Suite à l’appel d’offres de la COM-COM, Gilles Monier, géologue de formation qui avait repris la pomiculture familiale à Massiac, releva ce pari fou de faire renaître le vignoble oublié, car comme il le souligne : « Je n’avais aucune formation dans la culture et l’élevage du vin, j’ai appris en faisant… » aidé, il faut le dire, par un technicien et un œnologue de la chambre d’agriculture. Judicieusement il choisit de planter des cépages bien adaptés au terroir : gamay et pinot noir pour le rouge, chardonnay pour le blanc. Très vite rejoint dans l’aventure par Stephan Elzière, puis actuellement 2 autres producteurs, les vignerons de Massiac exploitent plus de 6 ha et sortent 10 à 14 000 bouteilles/an.
Malgré leur relief abrupt, complexifiant le travail, les palhàs de Molompize sur des coteaux ensoleillés bordant l’Alagnon, affluent de l’Allier, sont nées sous une bonne étoile, orientées plein sud, elles bénéficient d’influences montagnardes, mais aussi méditerranéennes et profitent des murets, pour capter un supplément de chaleur.

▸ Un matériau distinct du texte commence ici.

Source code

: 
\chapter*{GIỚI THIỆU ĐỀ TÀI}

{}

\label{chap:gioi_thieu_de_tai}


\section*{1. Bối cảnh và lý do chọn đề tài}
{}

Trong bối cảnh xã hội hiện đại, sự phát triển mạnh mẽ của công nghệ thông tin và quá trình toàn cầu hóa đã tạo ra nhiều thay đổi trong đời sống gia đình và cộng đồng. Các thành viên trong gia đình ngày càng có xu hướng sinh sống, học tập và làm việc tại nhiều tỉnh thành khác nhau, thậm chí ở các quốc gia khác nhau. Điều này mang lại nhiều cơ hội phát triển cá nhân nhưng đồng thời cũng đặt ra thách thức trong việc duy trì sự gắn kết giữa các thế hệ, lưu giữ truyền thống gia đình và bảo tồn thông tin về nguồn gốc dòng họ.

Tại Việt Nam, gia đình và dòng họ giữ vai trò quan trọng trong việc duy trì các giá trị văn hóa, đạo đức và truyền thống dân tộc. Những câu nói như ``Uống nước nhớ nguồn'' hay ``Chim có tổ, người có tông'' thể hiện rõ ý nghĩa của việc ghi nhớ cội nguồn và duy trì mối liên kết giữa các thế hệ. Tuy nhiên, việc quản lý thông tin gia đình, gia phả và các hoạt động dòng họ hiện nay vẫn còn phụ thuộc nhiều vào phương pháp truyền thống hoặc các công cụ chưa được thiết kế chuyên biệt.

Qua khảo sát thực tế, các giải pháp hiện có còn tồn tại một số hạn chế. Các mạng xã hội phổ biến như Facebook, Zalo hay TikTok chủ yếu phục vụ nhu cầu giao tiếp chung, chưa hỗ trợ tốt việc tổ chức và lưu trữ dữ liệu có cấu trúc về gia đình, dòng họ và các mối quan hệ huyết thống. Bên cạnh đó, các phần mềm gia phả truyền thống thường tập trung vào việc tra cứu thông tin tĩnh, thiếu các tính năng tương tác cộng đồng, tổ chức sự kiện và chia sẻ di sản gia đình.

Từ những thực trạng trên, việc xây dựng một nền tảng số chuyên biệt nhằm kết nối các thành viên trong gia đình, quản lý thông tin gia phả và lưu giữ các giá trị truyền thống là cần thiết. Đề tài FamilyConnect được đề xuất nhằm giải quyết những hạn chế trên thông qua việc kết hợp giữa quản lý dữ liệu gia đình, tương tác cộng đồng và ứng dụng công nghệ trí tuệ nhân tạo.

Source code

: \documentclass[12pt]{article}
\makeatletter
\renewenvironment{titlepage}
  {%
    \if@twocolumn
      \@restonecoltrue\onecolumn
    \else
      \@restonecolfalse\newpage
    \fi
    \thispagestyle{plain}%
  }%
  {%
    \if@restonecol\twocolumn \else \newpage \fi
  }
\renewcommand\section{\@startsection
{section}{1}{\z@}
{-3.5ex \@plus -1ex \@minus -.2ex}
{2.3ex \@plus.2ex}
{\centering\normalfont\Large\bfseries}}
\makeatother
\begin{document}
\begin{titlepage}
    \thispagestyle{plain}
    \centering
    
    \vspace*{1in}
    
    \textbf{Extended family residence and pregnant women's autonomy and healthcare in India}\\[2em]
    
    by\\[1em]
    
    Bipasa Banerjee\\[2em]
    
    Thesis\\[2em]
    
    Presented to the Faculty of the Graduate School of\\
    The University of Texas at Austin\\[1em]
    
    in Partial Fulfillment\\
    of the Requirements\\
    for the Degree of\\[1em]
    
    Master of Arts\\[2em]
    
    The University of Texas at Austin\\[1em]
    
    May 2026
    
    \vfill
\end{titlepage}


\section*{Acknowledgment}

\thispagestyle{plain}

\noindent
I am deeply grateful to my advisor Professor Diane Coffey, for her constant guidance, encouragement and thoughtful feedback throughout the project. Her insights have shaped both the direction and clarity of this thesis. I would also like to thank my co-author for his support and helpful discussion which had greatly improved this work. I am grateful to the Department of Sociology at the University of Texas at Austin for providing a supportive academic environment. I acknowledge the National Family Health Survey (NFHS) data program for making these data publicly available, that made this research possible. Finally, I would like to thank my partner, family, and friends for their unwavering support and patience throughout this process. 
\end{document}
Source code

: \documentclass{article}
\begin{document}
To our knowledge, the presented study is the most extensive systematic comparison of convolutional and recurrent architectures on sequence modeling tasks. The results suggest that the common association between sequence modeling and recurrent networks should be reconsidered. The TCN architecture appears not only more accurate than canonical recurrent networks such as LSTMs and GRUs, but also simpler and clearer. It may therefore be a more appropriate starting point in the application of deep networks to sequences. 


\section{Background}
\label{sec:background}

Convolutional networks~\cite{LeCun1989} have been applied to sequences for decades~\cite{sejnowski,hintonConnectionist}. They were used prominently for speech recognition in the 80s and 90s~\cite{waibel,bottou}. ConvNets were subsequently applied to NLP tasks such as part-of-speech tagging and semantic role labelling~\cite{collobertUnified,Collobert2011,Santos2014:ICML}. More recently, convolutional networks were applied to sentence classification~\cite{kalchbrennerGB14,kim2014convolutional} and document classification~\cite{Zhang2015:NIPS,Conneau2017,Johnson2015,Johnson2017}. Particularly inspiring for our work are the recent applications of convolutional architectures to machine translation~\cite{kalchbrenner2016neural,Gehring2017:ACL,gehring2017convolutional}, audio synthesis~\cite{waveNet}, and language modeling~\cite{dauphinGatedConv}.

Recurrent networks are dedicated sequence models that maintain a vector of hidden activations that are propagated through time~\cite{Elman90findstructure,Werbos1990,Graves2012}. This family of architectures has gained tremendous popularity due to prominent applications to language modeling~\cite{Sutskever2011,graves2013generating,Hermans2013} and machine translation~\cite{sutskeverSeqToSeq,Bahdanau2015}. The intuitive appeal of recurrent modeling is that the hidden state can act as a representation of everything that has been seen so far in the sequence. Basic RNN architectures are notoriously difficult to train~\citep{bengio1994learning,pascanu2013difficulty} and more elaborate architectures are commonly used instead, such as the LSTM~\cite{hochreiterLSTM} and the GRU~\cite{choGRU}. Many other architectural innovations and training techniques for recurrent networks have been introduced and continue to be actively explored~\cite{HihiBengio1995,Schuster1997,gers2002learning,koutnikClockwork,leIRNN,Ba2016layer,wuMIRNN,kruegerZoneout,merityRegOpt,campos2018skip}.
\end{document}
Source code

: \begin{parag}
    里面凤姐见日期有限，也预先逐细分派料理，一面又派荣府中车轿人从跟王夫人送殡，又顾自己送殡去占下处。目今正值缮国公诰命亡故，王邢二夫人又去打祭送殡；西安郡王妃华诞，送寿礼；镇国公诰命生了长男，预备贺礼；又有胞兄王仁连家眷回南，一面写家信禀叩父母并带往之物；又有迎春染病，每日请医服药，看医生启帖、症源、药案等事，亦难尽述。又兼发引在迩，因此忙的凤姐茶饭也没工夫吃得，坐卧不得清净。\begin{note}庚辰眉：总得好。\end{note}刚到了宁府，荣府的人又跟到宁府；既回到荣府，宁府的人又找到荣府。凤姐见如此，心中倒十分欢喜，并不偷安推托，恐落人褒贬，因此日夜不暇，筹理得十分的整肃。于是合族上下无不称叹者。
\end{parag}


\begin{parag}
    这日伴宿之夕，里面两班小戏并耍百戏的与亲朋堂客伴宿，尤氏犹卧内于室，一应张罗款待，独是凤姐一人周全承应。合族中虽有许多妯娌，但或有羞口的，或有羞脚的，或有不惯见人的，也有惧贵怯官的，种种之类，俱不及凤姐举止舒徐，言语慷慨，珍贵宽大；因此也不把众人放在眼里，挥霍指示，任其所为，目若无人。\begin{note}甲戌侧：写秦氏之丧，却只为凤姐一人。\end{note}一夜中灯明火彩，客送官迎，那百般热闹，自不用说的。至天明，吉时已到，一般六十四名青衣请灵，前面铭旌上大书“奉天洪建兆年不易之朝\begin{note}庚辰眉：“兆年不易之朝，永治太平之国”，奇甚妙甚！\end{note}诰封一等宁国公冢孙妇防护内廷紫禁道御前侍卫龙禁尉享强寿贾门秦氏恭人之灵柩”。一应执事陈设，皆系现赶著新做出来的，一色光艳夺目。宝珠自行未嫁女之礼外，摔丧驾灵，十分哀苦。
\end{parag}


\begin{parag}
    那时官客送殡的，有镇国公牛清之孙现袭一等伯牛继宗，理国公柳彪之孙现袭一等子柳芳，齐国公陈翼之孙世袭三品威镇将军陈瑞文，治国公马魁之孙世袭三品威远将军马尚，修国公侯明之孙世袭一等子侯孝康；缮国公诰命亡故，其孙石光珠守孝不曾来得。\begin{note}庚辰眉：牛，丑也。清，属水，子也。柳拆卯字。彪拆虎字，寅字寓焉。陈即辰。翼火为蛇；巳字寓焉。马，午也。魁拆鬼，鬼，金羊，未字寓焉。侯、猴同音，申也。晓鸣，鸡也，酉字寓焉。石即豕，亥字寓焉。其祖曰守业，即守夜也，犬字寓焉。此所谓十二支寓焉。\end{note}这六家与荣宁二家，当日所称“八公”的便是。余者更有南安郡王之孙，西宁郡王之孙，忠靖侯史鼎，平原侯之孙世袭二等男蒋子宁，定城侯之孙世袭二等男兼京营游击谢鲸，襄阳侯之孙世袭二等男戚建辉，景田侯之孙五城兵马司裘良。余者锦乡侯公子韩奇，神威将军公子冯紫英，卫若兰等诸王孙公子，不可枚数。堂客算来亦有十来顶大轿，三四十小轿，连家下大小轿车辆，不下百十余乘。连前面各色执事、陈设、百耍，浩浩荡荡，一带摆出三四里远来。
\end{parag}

Les ceps sont plantés sur des schistes et des gneiss, donnant un sol légèrement filtrant, qui apportent de la minéralité aux cuvées. La rudesse du climat entraîne une maturation lente. C’est un vin d’altitude (650 à 730 m), où les vendanges ont lieu mi ou fin octobre. Le raisin subit des écarts de température durant septembre et octobre impulsant la fraîcheur et la longueur aux arômes du vin.
Gilles Monier sur ses 2,5 ha à Molompize (plus 1,5 ha sur Massiac) travaille en viticulture raisonnée évitant les intrants chimiques en dehors du cuivre et du soufre à doses minimales. Les vignes sont taillées en guyot simple, tout produit phytosanitaire est proscrit. Les vendanges manuelles, triées sur place, sont transportées par de petites caissettes dans le vieux Massiac vers la cave héritée du grand-père, fort éloignée de la conception moderne…

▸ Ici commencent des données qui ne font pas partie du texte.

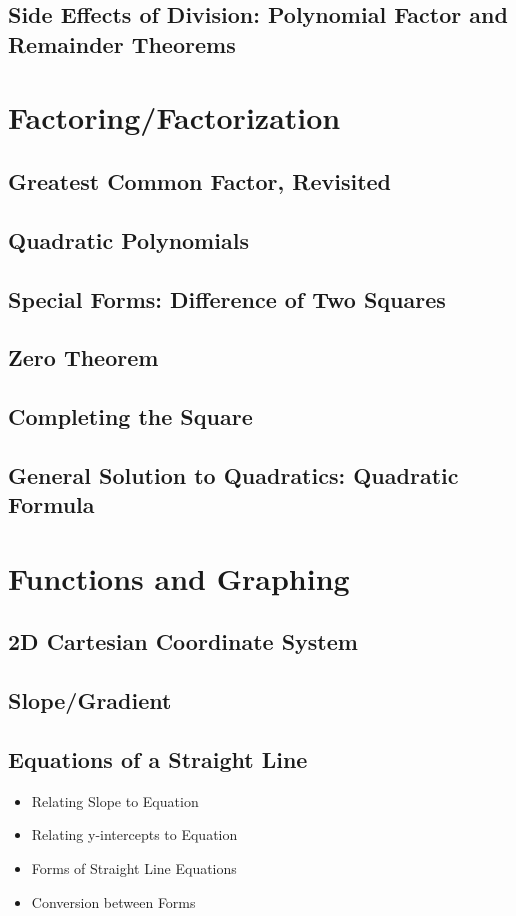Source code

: \documentclass[11pt]{article}
\begin{document}
\subsection{Side Effects of Division: Polynomial Factor and Remainder Theorems}

\setcounter{section}{3}
\section{Factoring/Factorization}
\subsection{Greatest Common Factor, Revisited}
\subsection{Quadratic Polynomials}
\subsection{Special Forms: Difference of Two Squares}
\subsection{Zero Theorem}
\subsection{Completing the Square}
\subsection{General Solution to Quadratics: Quadratic Formula}

\setcounter{section}{4}
\section{Functions and Graphing}
\subsection{2D Cartesian Coordinate System}
\subsection{Slope/Gradient}
\subsection{Equations of a Straight Line}
\begin{itemize}
    \item Relating Slope to Equation
    \item Relating y-intercepts to Equation
    \item Forms of Straight Line Equations
    \item Conversion between Forms
\end{itemize}
\end{document}
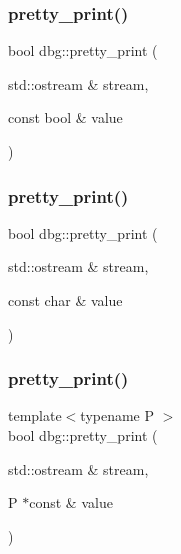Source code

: \mbox{\label{namespacedbg_a4f9989bfef507d5034cc50d015654ca4}} 
\subsubsection{\texorpdfstring{pretty\+\_\+print()}{pretty\_print()}\hspace{0.1cm}{\footnotesize\ttfamily [4/19]}}
{\footnotesize\ttfamily bool dbg\+::pretty\+\_\+print (\begin{DoxyParamCaption}\item[{std\+::ostream \&}]{stream,  }\item[{const bool \&}]{value }\end{DoxyParamCaption})\hspace{0.3cm}{\ttfamily [inline]}}

\mbox{\label{namespacedbg_acc6a678f0c3954671e247468e249e5a4}} 
\subsubsection{\texorpdfstring{pretty\+\_\+print()}{pretty\_print()}\hspace{0.1cm}{\footnotesize\ttfamily [5/19]}}
{\footnotesize\ttfamily bool dbg\+::pretty\+\_\+print (\begin{DoxyParamCaption}\item[{std\+::ostream \&}]{stream,  }\item[{const char \&}]{value }\end{DoxyParamCaption})\hspace{0.3cm}{\ttfamily [inline]}}

\mbox{\label{namespacedbg_a2194ca6a2105fd8c57e5cb43f688d240}} 
\subsubsection{\texorpdfstring{pretty\+\_\+print()}{pretty\_print()}\hspace{0.1cm}{\footnotesize\ttfamily [6/19]}}
{\footnotesize\ttfamily template$<$typename P $>$ \\
bool dbg\+::pretty\+\_\+print (\begin{DoxyParamCaption}\item[{std\+::ostream \&}]{stream,  }\item[{P $\ast$const \&}]{value }\end{DoxyParamCaption})\hspace{0.3cm}{\ttfamily [inline]}}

VINIFIÉS À LA BOURGUIGNONNE
Les vins blancs sont vinifiés à la bourguignonne : raisins pressés, jus débourbés, fermentation après levurage dans des barriques neuves ou de 1 à 2 vins, bâtonnage pendant 6 mois pour remonter les lies, puis repos pour la malo-lactique de mai jusqu’à l’automne. Le soutirage a lieu au bout d’un an après une clarification par bentonite. La mise en bouteille sans filtration est effectuée à l’ancienne par gravité dans la petite cave vétuste.
L’administration pousse la loufoquerie jusqu’à jumeler le Cantal et la Haute-Garonne, puisque les vins de Palhàs reçoivent l’appellation « vin du pays du Comté Tolosan ».
Habillée d’une robe jaune pale limpide et brillante, cette cuvée Féline 2019 blanc des Palhàs, 100 % chardonnay exprime une typicité et des arômes singuliers associant une grande fraîcheur, une minéralité propres aux vignobles septentrionaux de montagne et des fruits mûrs plutôt méridionaux. Des senteurs de fruits à chair blanche : poire, pomme au four, écorces de pomelo, de fleurs blanches : tilleul, acacia jaillissent du verre, puis viennent la pâte d’amande, le pralin, une pointe de truffe. Gras, dense, ample, il régale le palais d’une sensation de brioche beurrée typique du chardonnay. Des amers minéraux et traçants, propulsés en vague saline sur une belle longueur, apportent la fraîcheur indispensable. Ce vin est remarquable d’équilibre et de maîtrise, mais dans la discrétion sans esbroufe.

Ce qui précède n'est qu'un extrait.